-- WORK TO COMPLETE --
Below is a listing. Output every line of it exactly.

——————

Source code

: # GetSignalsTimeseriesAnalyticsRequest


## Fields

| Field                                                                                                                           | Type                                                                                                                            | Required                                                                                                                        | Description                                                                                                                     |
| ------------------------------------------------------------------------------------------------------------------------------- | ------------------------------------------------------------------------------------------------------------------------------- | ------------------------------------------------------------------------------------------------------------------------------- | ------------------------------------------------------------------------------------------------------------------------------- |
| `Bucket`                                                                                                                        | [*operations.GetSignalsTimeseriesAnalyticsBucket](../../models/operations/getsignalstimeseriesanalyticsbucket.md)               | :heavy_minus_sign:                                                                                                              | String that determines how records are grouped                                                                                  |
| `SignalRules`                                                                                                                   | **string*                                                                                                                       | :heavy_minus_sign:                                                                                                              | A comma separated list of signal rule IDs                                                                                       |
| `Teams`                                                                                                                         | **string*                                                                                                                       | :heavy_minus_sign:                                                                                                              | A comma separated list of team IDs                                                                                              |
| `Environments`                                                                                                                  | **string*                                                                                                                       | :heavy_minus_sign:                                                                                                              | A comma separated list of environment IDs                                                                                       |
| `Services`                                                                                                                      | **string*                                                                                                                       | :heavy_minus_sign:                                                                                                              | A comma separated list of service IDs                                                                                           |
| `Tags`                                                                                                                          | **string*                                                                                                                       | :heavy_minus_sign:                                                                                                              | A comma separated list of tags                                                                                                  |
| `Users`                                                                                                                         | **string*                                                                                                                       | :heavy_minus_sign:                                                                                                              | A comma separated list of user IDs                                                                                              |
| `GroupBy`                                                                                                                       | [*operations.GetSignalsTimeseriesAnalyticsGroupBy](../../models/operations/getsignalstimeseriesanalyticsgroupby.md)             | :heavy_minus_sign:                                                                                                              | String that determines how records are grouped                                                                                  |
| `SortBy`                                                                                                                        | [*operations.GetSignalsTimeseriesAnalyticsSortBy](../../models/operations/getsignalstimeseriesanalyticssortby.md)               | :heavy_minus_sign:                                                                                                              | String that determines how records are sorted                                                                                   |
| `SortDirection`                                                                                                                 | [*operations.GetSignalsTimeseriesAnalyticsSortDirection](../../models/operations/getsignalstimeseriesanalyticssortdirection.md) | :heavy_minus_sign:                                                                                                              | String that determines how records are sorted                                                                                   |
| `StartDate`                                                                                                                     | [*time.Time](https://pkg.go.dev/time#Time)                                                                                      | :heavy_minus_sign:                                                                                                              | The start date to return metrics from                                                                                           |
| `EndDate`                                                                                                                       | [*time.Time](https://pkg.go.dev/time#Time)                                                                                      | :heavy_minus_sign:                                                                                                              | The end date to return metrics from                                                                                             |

——————

-- SOLUTION BELOW --
Source code

: # GetSignalsTimeseriesAnalyticsRequest


## Fields

| Field                                                                                                                           | Type                                                                                                                            | Required                                                                                                                        | Description                                                                                                                     |
| ------------------------------------------------------------------------------------------------------------------------------- | ------------------------------------------------------------------------------------------------------------------------------- | ------------------------------------------------------------------------------------------------------------------------------- | ------------------------------------------------------------------------------------------------------------------------------- |
| `Bucket`                                                                                                                        | [*operations.GetSignalsTimeseriesAnalyticsBucket](../../models/operations/getsignalstimeseriesanalyticsbucket.md)               | :heavy_minus_sign:                                                                                                              | String that determines how records are grouped                                                                                  |
| `SignalRules`                                                                                                                   | **string*                                                                                                                       | :heavy_minus_sign:                                                                                                              | A comma separated list of signal rule IDs                                                                                       |
| `Teams`                                                                                                                         | **string*                                                                                                                       | :heavy_minus_sign:                                                                                                              | A comma separated list of team IDs                                                                                              |
| `Environments`                                                                                                                  | **string*                                                                                                                       | :heavy_minus_sign:                                                                                                              | A comma separated list of environment IDs                                                                                       |
| `Services`                                                                                                                      | **string*                                                                                                                       | :heavy_minus_sign:                                                                                                              | A comma separated list of service IDs                                                                                           |
| `Tags`                                                                                                                          | **string*                                                                                                                       | :heavy_minus_sign:                                                                                                              | A comma separated list of tags                                                                                                  |
| `Users`                                                                                                                         | **string*                                                                                                                       | :heavy_minus_sign:                                                                                                              | A comma separated list of user IDs                                                                                              |
| `GroupBy`                                                                                                                       | [*operations.GetSignalsTimeseriesAnalyticsGroupBy](../../models/operations/getsignalstimeseriesanalyticsgroupby.md)             | :heavy_minus_sign:                                                                                                              | String that determines how records are grouped                                                                                  |
| `SortBy`                                                                                                                        | [*operations.GetSignalsTimeseriesAnalyticsSortBy](../../models/operations/getsignalstimeseriesanalyticssortby.md)               | :heavy_minus_sign:                                                                                                              | String that determines how records are sorted                                                                                   |
| `SortDirection`                                                                                                                 | [*operations.GetSignalsTimeseriesAnalyticsSortDirection](../../models/operations/getsignalstimeseriesanalyticssortdirection.md) | :heavy_minus_sign:                                                                                                              | String that determines how records are sorted                                                                                   |
| `StartDate`                                                                                                                     | [*time.Time](https://pkg.go.dev/time#Time)                                                                                      | :heavy_minus_sign:                                                                                                              | The start date to return metrics from                                                                                           |
| `EndDate`                                                                                                                       | [*time.Time](https://pkg.go.dev/time#Time)                                                                                      | :heavy_minus_sign:                                                                                                              | The end date to return metrics from                                                                                             |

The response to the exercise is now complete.